Außerdem dürfte es Prokon schwerfallen, die versprochenen Zinsen gutzuschreiben. Die Stiftung Warentest wies darauf hin, dass in den vergangenen Jahren die Ausschüttungen an die Anleger zum Teil nur durch stille Reserven abgedeckt waren.

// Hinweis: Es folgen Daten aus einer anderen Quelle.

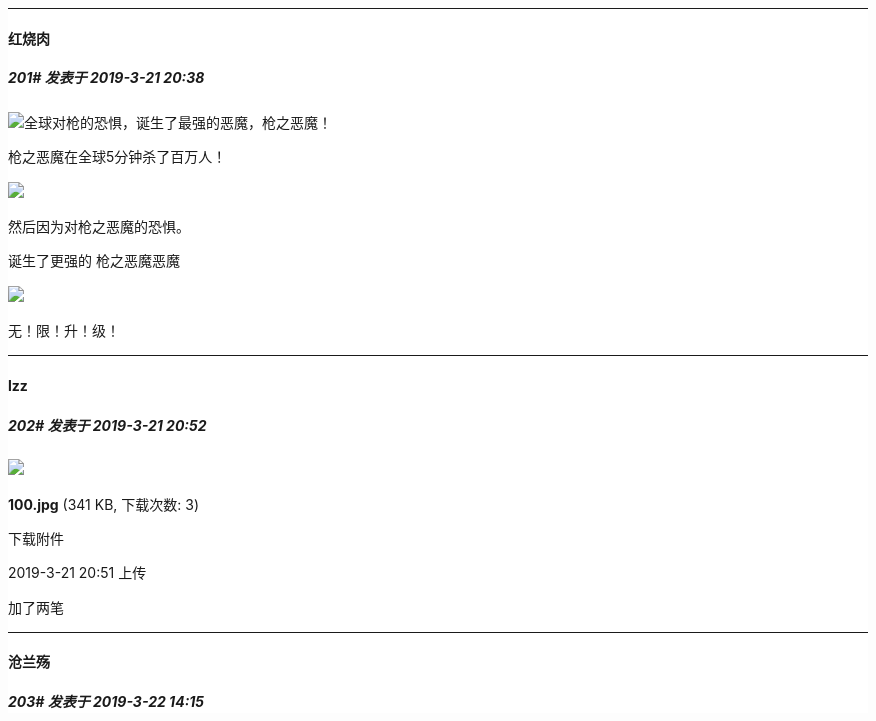 




*****

####  红烧肉  
##### 201#       发表于 2019-3-21 20:38



<img src="https://static.saraba1st.com/image/smiley/face2017/112.png" referrerpolicy="no-referrer">全球对枪的恐惧，诞生了最强的恶魔，枪之恶魔！

枪之恶魔在全球5分钟杀了百万人！

<img src="https://static.saraba1st.com/image/smiley/face2017/124.png" referrerpolicy="no-referrer">

然后因为对枪之恶魔的恐惧。

诞生了更强的 枪之恶魔恶魔

<img src="https://static.saraba1st.com/image/smiley/face2017/124.png" referrerpolicy="no-referrer">

无！限！升！级！







*****

####  lzz  
##### 202#       发表于 2019-3-21 20:52




<img src="https://img.saraba1st.com/forum/201903/21/205144vkece10oc7lkto8c.jpg" referrerpolicy="no-referrer">


<strong>100.jpg</strong> (341 KB, 下载次数: 3)

下载附件

2019-3-21 20:51 上传






加了两笔







*****

####  沧兰殇  
##### 203#       发表于 2019-3-22 14:15
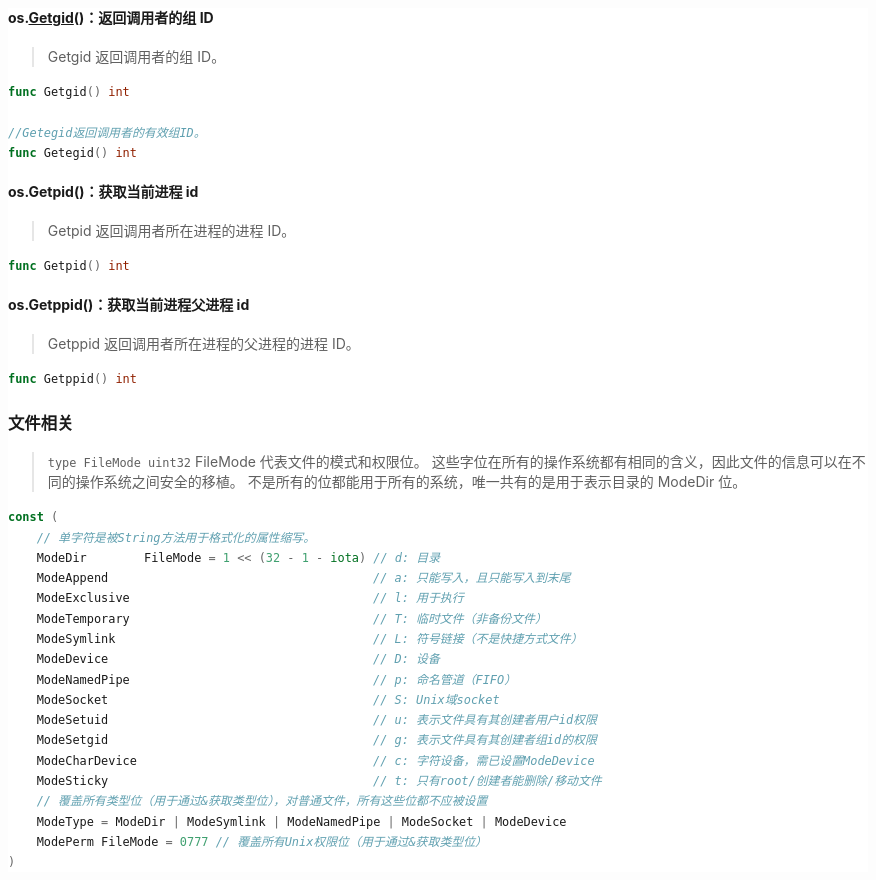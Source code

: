 #### os.[Getgid](https://github.com/golang/go/blob/master/src/os/proc.go?name=release#21)()：返回调用者的组 ID

> Getgid 返回调用者的组 ID。

```go
func Getgid() int

//Getegid返回调用者的有效组ID。
func Getegid() int
```

#### os.Getpid()：获取当前进程 id

> Getpid 返回调用者所在进程的进程 ID。

```go
func Getpid() int
```

#### os.Getppid()：获取当前进程父进程 id

> Getppid 返回调用者所在进程的父进程的进程 ID。

```go
func Getppid() int
```

### 文件相关

> `type FileMode uint32`
> FileMode 代表文件的模式和权限位。
> 这些字位在所有的操作系统都有相同的含义，因此文件的信息可以在不同的操作系统之间安全的移植。
> 不是所有的位都能用于所有的系统，唯一共有的是用于表示目录的 ModeDir 位。

```go
const (
    // 单字符是被String方法用于格式化的属性缩写。
    ModeDir        FileMode = 1 << (32 - 1 - iota) // d: 目录
    ModeAppend                                     // a: 只能写入，且只能写入到末尾
    ModeExclusive                                  // l: 用于执行
    ModeTemporary                                  // T: 临时文件（非备份文件）
    ModeSymlink                                    // L: 符号链接（不是快捷方式文件）
    ModeDevice                                     // D: 设备
    ModeNamedPipe                                  // p: 命名管道（FIFO）
    ModeSocket                                     // S: Unix域socket
    ModeSetuid                                     // u: 表示文件具有其创建者用户id权限
    ModeSetgid                                     // g: 表示文件具有其创建者组id的权限
    ModeCharDevice                                 // c: 字符设备，需已设置ModeDevice
    ModeSticky                                     // t: 只有root/创建者能删除/移动文件
    // 覆盖所有类型位（用于通过&获取类型位），对普通文件，所有这些位都不应被设置
    ModeType = ModeDir | ModeSymlink | ModeNamedPipe | ModeSocket | ModeDevice
    ModePerm FileMode = 0777 // 覆盖所有Unix权限位（用于通过&获取类型位）
)
```
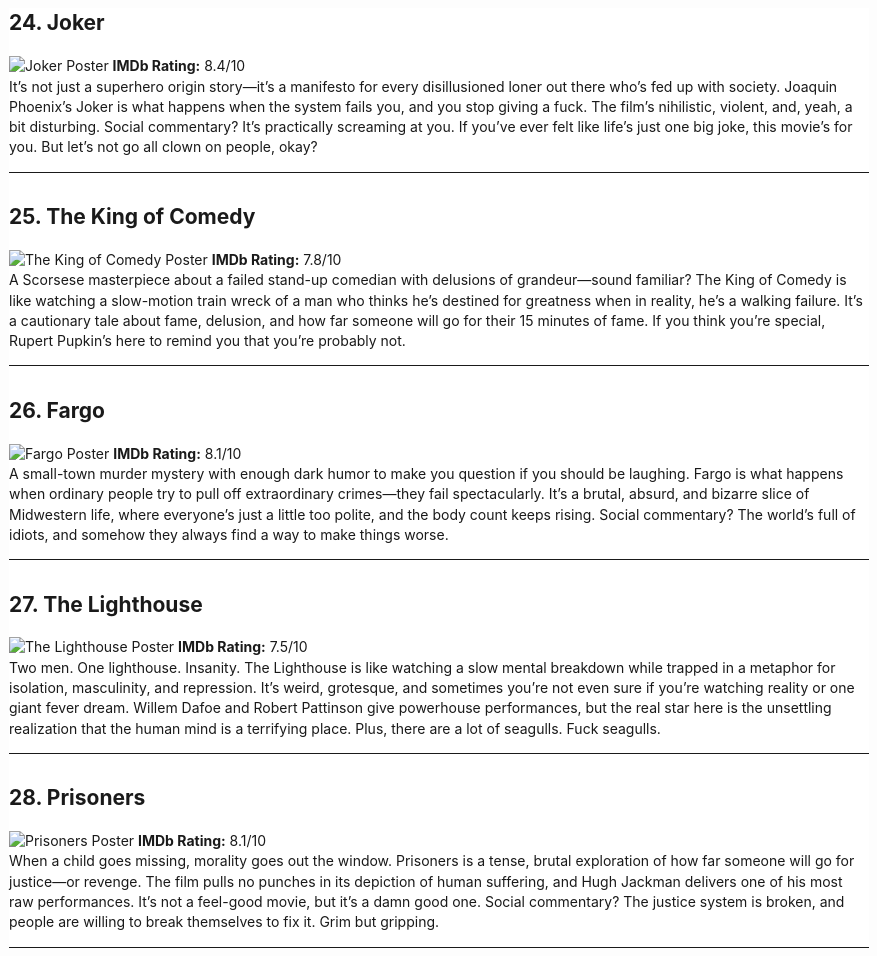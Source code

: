 
## 24. Joker  
![Joker Poster](https://image.tmdb.org/t/p/original/udDclJoHjfjb8Ekgsd4FDteOkCU.jpg)
**IMDb Rating:** 8.4/10  
It’s not just a superhero origin story—it’s a manifesto for every disillusioned loner out there who’s fed up with society. Joaquin Phoenix’s Joker is what happens when the system fails you, and you stop giving a fuck. The film’s nihilistic, violent, and, yeah, a bit disturbing. Social commentary? It’s practically screaming at you. If you’ve ever felt like life’s just one big joke, this movie’s for you. But let’s not go all clown on people, okay?

---

## 25. The King of Comedy  
![The King of Comedy Poster](https://image.tmdb.org/t/p/original/3BM78deUfeZfShqPTblZuamgC8a.jpg)
**IMDb Rating:** 7.8/10  
A Scorsese masterpiece about a failed stand-up comedian with delusions of grandeur—sound familiar? The King of Comedy is like watching a slow-motion train wreck of a man who thinks he’s destined for greatness when in reality, he’s a walking failure. It’s a cautionary tale about fame, delusion, and how far someone will go for their 15 minutes of fame. If you think you’re special, Rupert Pupkin’s here to remind you that you’re probably not.

---

## 26. Fargo  
![Fargo Poster](https://image.tmdb.org/t/p/original/rt7cpEr1uP6RTZykBFhBTcRaKvG.jpg)
**IMDb Rating:** 8.1/10  
A small-town murder mystery with enough dark humor to make you question if you should be laughing. Fargo is what happens when ordinary people try to pull off extraordinary crimes—they fail spectacularly. It’s a brutal, absurd, and bizarre slice of Midwestern life, where everyone’s just a little too polite, and the body count keeps rising. Social commentary? The world’s full of idiots, and somehow they always find a way to make things worse.

---

## 27. The Lighthouse  
![The Lighthouse Poster](https://image.tmdb.org/t/p/original/3nk9UoepYmv1G9oP18q6JJCeYwN.jpg)
**IMDb Rating:** 7.5/10  
Two men. One lighthouse. Insanity. The Lighthouse is like watching a slow mental breakdown while trapped in a metaphor for isolation, masculinity, and repression. It’s weird, grotesque, and sometimes you’re not even sure if you’re watching reality or one giant fever dream. Willem Dafoe and Robert Pattinson give powerhouse performances, but the real star here is the unsettling realization that the human mind is a terrifying place. Plus, there are a lot of seagulls. Fuck seagulls.

---

## 28. Prisoners  
![Prisoners Poster](https://image.tmdb.org/t/p/original/uhviyknTT5cEQXbn6vWIqfM4vGm.jpg)
**IMDb Rating:** 8.1/10  
When a child goes missing, morality goes out the window. Prisoners is a tense, brutal exploration of how far someone will go for justice—or revenge. The film pulls no punches in its depiction of human suffering, and Hugh Jackman delivers one of his most raw performances. It’s not a feel-good movie, but it’s a damn good one. Social commentary? The justice system is broken, and people are willing to break themselves to fix it. Grim but gripping.

---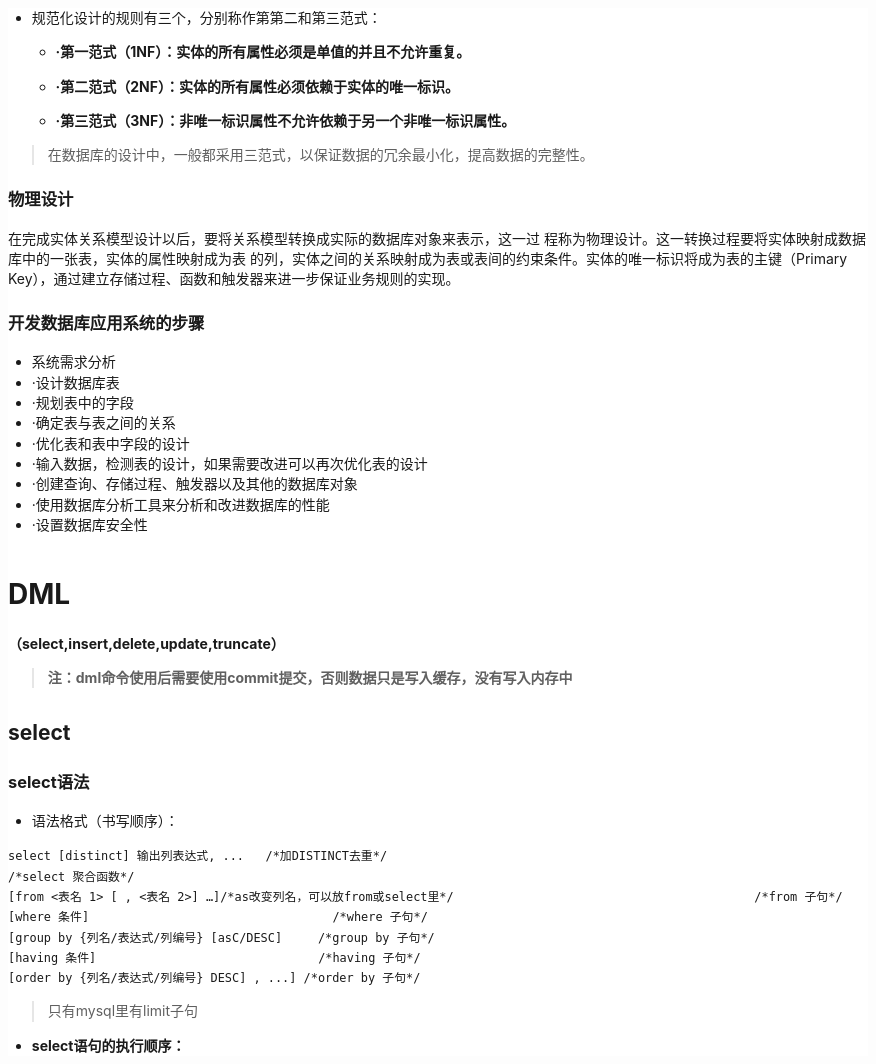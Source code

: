 - 规范化设计的规则有三个，分别称作第第二和第三范式：

  - **·第一范式（1NF）：实体的所有属性必须是单值的并且不允许重复。**

  - **·第二范式（2NF）：实体的所有属性必须依赖于实体的唯一标识。**

  - **·第三范式（3NF）：非唯一标识属性不允许依赖于另一个非唯一标识属性。**

> 在数据库的设计中，一般都采用三范式，以保证数据的冗余最小化，提高数据的完整性。 

### 物理设计

​		在完成实体关系模型设计以后，要将关系模型转换成实际的数据库对象来表示，这一过 程称为物理设计。这一转换过程要将实体映射成数据库中的一张表，实体的属性映射成为表 的列，实体之间的关系映射成为表或表间的约束条件。实体的唯一标识将成为表的主键（Primary Key），通过建立存储过程、函数和触发器来进一步保证业务规则的实现。

### 开发数据库应用系统的步骤

- 系统需求分析
- ·设计数据库表
- ·规划表中的字段
- ·确定表与表之间的关系
- ·优化表和表中字段的设计
- ·输入数据，检测表的设计，如果需要改进可以再次优化表的设计
- ·创建查询、存储过程、触发器以及其他的数据库对象
- ·使用数据库分析工具来分析和改进数据库的性能
- ·设置数据库安全性



# DML

**（select,insert,delete,update,truncate）**

> **注：dml命令使用后需要使用commit提交，否则数据只是写入缓存，没有写入内存中**

##  select

### select语法

- 语法格式（书写顺序）：

```MYSQL
select [distinct] 输出列表达式, ...   /*加DISTINCT去重*/
/*select 聚合函数*/
[from <表名 1> [ , <表名 2>] …]/*as改变列名，可以放from或select里*/                                          /*from 子句*/
[where 条件]                                  /*where 子句*/
[group by {列名/表达式/列编号} [asC/DESC]     /*group by 子句*/
[having 条件]                               /*having 子句*/
[order by {列名/表达式/列编号} DESC] , ...] /*order by 子句*/
```

> 只有mysql里有limit子句

- **select语句的执行顺序：**
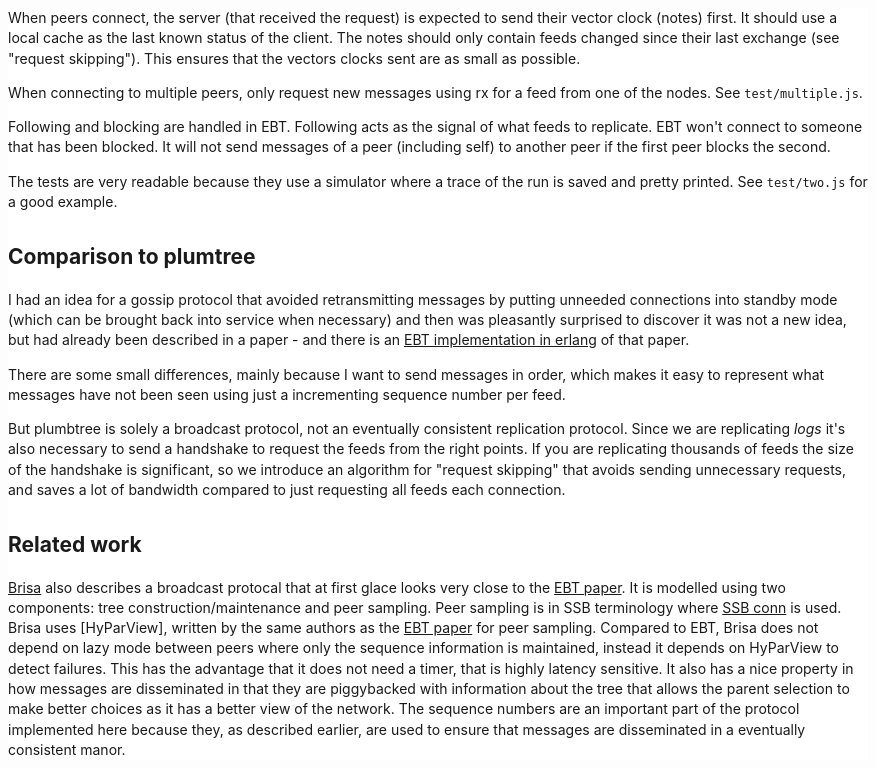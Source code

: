 When peers connect, the server (that received the request) is expected
to send their vector clock (notes) first. It should use a local cache
as the last known status of the client. The notes should only contain
feeds changed since their last exchange (see "request skipping"). This
ensures that the vectors clocks sent are as small as possible.

When connecting to multiple peers, only request new messages using rx
for a feed from one of the nodes. See `test/multiple.js`.

Following and blocking are handled in EBT. Following acts as the
signal of what feeds to replicate. EBT won't connect to someone that
has been blocked. It will not send messages of a peer (including self)
to another peer if the first peer blocks the second.

The tests are very readable because they use a simulator where a trace
of the run is saved and pretty printed. See `test/two.js` for a good
example.

## Comparison to plumtree

I had an idea for a gossip protocol that avoided retransmitting
messages by putting unneeded connections into standby mode (which can
be brought back into service when necessary) and then was pleasantly
surprised to discover it was not a new idea, but had already been
described in a paper - and there is an [EBT implementation in erlang]
of that paper.

There are some small differences, mainly because I want to send
messages in order, which makes it easy to represent what messages have
not been seen using just a incrementing sequence number per feed.

But plumbtree is solely a broadcast protocol, not an eventually
consistent replication protocol.  Since we are replicating _logs_ it's
also necessary to send a handshake to request the feeds from the right
points. If you are replicating thousands of feeds the size of the
handshake is significant, so we introduce an algorithm for "request
skipping" that avoids sending unnecessary requests, and saves a lot of
bandwidth compared to just requesting all feeds each connection.

## Related work

[Brisa] also describes a broadcast protocal that at first glace looks
very close to the [EBT paper]. It is modelled using two components:
tree construction/maintenance and peer sampling. Peer sampling is in
SSB terminology where [SSB conn] is used. Brisa uses [HyParView],
written by the same authors as the [EBT paper] for peer
sampling. Compared to EBT, Brisa does not depend on lazy mode between
peers where only the sequence information is maintained, instead it
depends on HyParView to detect failures. This has the advantage that
it does not need a timer, that is highly latency sensitive. It also
has a nice property in how messages are disseminated in that they are
piggybacked with information about the tree that allows the parent
selection to make better choices as it has a better view of the
network. The sequence numbers are an important part of the protocol
implemented here because they, as described earlier, are used to
ensure that messages are disseminated in a eventually consistent
manor.


[EBT paper]: http://citeseerx.ist.psu.edu/viewdoc/summary?doi=10.1.1.190.3504
[Brisa]: http://citeseerx.ist.psu.edu/viewdoc/summary?doi=10.1.1.360.1724
[HParView]: http://citeseerx.ist.psu.edu/viewdoc/summary?doi=10.1.1.190.3289
[push-stream]: https://github.com/push-stream/push-stream
[SSB conn]: https://github.com/staltz/ssb-conn
[secure-scuttlebutt]: https://scuttlebutt.nz
[insecure scuttlebutt]: https://github.com/dominictarr/scuttlebutt
[EBT implementation in erlang]: https://github.com/helium/plumtree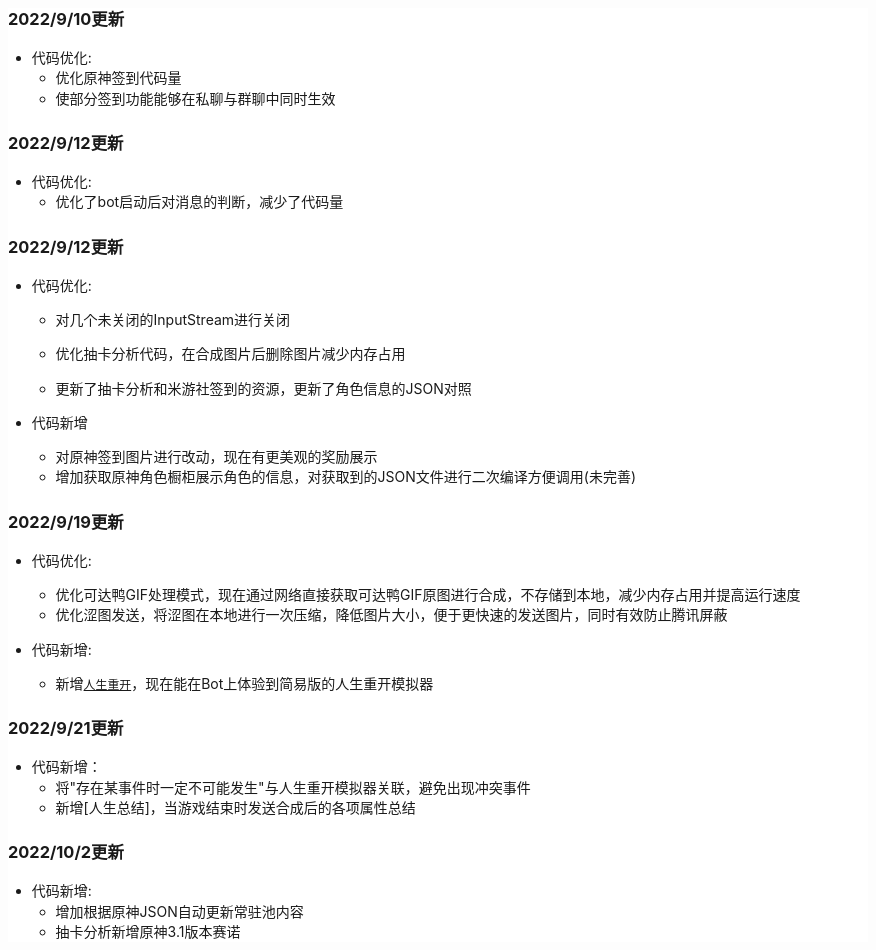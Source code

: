 

### **2022/9/10更新**

- 代码优化:
  - 优化原神签到代码量
  - 使部分签到功能能够在私聊与群聊中同时生效



### **2022/9/12更新**

- 代码优化:
  - 优化了bot启动后对消息的判断，减少了代码量



### **2022/9/12更新**

- 代码优化:

  - 对几个未关闭的InputStream进行关闭

  - 优化抽卡分析代码，在合成图片后删除图片减少内存占用

  - 更新了抽卡分析和米游社签到的资源，更新了角色信息的JSON对照

- 代码新增
  - 对原神签到图片进行改动，现在有更美观的奖励展示
  - 增加获取原神角色橱柜展示角色的信息，对获取到的JSON文件进行二次编译方便调用(未完善)



### **2022/9/19更新**

- 代码优化:

  - 优化可达鸭GIF处理模式，现在通过网络直接获取可达鸭GIF原图进行合成，不存储到本地，减少内存占用并提高运行速度
  - 优化涩图发送，将涩图在本地进行一次压缩，降低图片大小，便于更快速的发送图片，同时有效防止腾讯屏蔽
- 代码新增:
  - 新增[`人生重开`](src/main/java/simbot/example/BootAPIUse/Game/LifeRestart/LifeRestart.java)，现在能在Bot上体验到简易版的人生重开模拟器



### **2022/9/21更新**

- 代码新增：
  - 将"存在某事件时一定不可能发生"与人生重开模拟器关联，避免出现冲突事件
  - 新增[人生总结]，当游戏结束时发送合成后的各项属性总结

### **2022/10/2更新**
- 代码新增:
  -   增加根据原神JSON自动更新常驻池内容
  -   抽卡分析新增原神3.1版本赛诺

Prokon strebt nicht nach kurzfristigen Profiten, sondern möchte nachhaltige Wertschöpfung schaffen. Die Erfolge, die wir dabei erwirtschaften, wollen wir nicht für uns alleine, sondern geben sie an unsere Anleger weiter“, heißt es im jüngsten Rundbrief. Allerdings gilt das gleiche auch für Misserfolge – die Anleger könnten das noch zu spüren bekommen.

Geringe Sicherheit

Genussrechte sind eine Beteiligungsform, die Eigenschaften von Fremdkapital (Kredite, Schuldverschreibungen) und Eigenkapital kombiniert. Sie rangieren hinter allen Schuldforderungen, aber vor dem Eigenkapital. Wird also eine Gesellschaft aufgelöst oder geht sie in die Insolvenz, kommen die Inhaber von Genussrechten erst an die Reihe, wenn alle Gläubiger befriedigt sind. Die Sicherheit ist also vergleichsweise gering. Dafür weisen Genussrechte meist eine attraktive Verzinsung auf, die in der Regel gewinnabhängig ist. Typisch ist auch die Verlustbeteiligung. Bilanzverluste können also das Genussrechtskapital mindern. Vorteil für die Emittenten: Bei Genussrechten haben sie eine große Gestaltungsfreiheit. Zudem sind diese Geldanlagen kaum reguliert. Es reicht die Hinterlegung eines Prospektes bei der Aufsichtsbehörde.